Dependencies on Occupancy and Home Size

While in pure definitional form, an Asset Rating excludes any and all effects of occupancy, domestic hot water in particular cannot be meaningfully modeled without considering the number of occupants in a home. Holding the number of occupants constant, results in an insensitivity of hot water energy use across a wide range of conditions, leading to over-predictions for homes with low occupancy (but mitigated by the fact that a default of, say, three people can only overestimate the actual conditions by two people) and significant under-predictions for homes with high occupancy.

We take number of bedrooms as a proxy of occupancy, using Building America calculation method as defined on Page 63, Equation 28 of the "Building American House Simulation Protocols". Since our DOE2 inputs require an integer and the formula produces a fractional result, we added a rounding function to the nearest integer. The implemented calculation and results relationship is the following:

occupants = ROUND(0.59 * numberBedrooms + 0.87)

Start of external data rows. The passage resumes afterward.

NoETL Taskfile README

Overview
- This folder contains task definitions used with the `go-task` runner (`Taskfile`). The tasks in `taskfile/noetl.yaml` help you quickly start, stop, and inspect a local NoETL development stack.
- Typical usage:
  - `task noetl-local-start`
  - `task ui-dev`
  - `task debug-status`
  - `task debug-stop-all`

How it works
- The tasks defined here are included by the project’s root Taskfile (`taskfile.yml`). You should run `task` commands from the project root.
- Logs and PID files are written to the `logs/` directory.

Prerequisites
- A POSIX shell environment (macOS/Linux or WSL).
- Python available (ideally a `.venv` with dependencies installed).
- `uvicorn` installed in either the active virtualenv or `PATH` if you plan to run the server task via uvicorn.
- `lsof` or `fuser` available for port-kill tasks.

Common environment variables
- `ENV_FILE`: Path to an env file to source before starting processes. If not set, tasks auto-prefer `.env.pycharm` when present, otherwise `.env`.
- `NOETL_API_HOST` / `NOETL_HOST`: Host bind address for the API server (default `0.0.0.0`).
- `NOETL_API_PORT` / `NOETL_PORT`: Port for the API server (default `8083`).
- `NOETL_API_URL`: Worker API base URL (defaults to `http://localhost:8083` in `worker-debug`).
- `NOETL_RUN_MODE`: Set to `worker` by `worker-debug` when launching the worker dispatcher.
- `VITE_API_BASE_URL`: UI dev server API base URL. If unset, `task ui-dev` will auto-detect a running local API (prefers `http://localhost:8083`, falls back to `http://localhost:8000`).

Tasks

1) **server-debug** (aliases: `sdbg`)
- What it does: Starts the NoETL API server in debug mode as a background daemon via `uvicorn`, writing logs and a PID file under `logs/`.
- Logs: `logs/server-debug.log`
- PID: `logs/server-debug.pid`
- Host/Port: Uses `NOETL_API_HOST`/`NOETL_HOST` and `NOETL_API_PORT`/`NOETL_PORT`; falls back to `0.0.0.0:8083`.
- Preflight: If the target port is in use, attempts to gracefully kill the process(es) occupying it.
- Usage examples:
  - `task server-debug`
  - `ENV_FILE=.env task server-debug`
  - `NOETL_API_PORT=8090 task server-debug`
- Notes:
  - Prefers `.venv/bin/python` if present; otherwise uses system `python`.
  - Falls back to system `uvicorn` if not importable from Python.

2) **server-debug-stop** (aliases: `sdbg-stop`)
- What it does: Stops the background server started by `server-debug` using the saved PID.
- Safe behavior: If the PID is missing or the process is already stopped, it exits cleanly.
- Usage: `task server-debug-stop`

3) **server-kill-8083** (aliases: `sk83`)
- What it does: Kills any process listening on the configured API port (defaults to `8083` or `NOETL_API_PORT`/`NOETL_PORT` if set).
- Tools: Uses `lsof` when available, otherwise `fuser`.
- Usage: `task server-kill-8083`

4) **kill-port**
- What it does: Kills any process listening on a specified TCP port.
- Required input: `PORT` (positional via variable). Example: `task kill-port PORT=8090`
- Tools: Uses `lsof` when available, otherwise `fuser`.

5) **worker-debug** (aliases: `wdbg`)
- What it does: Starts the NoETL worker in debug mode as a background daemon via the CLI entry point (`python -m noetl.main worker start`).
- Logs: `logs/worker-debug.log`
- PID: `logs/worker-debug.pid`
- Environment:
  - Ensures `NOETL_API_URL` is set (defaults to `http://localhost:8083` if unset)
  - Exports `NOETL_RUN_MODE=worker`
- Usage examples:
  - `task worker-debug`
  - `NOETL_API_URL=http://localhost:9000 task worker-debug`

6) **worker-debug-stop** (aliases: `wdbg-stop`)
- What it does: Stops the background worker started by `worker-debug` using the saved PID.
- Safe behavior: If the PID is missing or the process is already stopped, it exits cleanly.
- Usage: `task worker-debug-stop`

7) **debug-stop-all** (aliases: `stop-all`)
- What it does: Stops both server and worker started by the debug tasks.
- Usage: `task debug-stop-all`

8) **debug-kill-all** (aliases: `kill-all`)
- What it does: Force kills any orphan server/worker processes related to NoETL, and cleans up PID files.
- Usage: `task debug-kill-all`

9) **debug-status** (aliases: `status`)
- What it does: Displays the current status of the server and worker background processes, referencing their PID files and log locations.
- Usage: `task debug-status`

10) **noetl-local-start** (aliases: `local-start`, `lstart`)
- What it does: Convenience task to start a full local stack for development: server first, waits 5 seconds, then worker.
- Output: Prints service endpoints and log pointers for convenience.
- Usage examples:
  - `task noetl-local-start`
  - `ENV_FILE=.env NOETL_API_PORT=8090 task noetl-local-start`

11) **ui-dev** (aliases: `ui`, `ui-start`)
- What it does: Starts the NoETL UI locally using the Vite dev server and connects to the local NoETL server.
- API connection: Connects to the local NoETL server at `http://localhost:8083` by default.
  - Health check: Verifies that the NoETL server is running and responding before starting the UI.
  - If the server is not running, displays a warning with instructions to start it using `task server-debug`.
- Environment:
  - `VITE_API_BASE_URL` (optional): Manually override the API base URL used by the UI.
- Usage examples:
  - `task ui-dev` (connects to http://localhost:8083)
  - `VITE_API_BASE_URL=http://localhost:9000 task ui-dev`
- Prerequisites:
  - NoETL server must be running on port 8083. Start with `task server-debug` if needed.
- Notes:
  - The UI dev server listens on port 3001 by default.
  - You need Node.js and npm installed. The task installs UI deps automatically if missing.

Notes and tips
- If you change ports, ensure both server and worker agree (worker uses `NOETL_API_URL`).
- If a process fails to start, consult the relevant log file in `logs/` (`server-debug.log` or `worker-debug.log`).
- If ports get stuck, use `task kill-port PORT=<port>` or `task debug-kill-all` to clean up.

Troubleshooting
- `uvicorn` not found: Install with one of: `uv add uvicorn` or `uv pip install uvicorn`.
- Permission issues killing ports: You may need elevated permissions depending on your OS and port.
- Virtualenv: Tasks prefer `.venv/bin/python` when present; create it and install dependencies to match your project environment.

Using the Building America Research Benchmark Definition (Hendron, Engebrecht, 2010), the number of bedrooms directly affects the amount of calculated domestic hot water consumption for the household. That includes regular fixtures, dishwasher and clothes washer hot water use. Additional documentation of our hot water draw methods is here.

In addition, we allow Miscellaneous Electric Loads (MELS) and lighting to be proportional to floor area or numbers of bedrooms. We used Tables 4a and 4c on Page 44 of Parker, Fairey, and Hendron, "Updated Miscellaneous Electricity Loads and Appliance Energy Usage Profiles for Use in Home Energy Ratings, the Building America Benchmark Procedures and Related Calculations", as follows:

Residual misc. elec kWh = 0.91 * (conditioned floor area)

and

TV kWh = -3 * (number Bedrooms)^2 + 89 * (number of Bedrooms) + 390

Scaling televisions by number of bedrooms captures the effects of occupancy more effectively than would simply linking television use to house size. The remaining plug loads are scaled by floor area.

We employ the following algorithms to estimate lighting use, based on Parker, Fairey, and Hendron:

Interior lighting kWh = 455 + 0.8 * conditioned floor area

Exterior lighting kWh = 50 + 0.05 * conditioned floor area

A secondary impact from the bedrooms/occupancy calculation is a better scaling of the internal gains (which, in turn, effect heating and cooling energy use) due to the number of occupants. This impact is very small with respect to the aforementioned DHW, MELS, and lighting adjustments.

Testing of these refinements in the model (in comparison to measured energy use for large numbers of homes) showed much better predictions for total home energy than was the case with fixed occupancy and no dependence of MELs or lighting on floor area.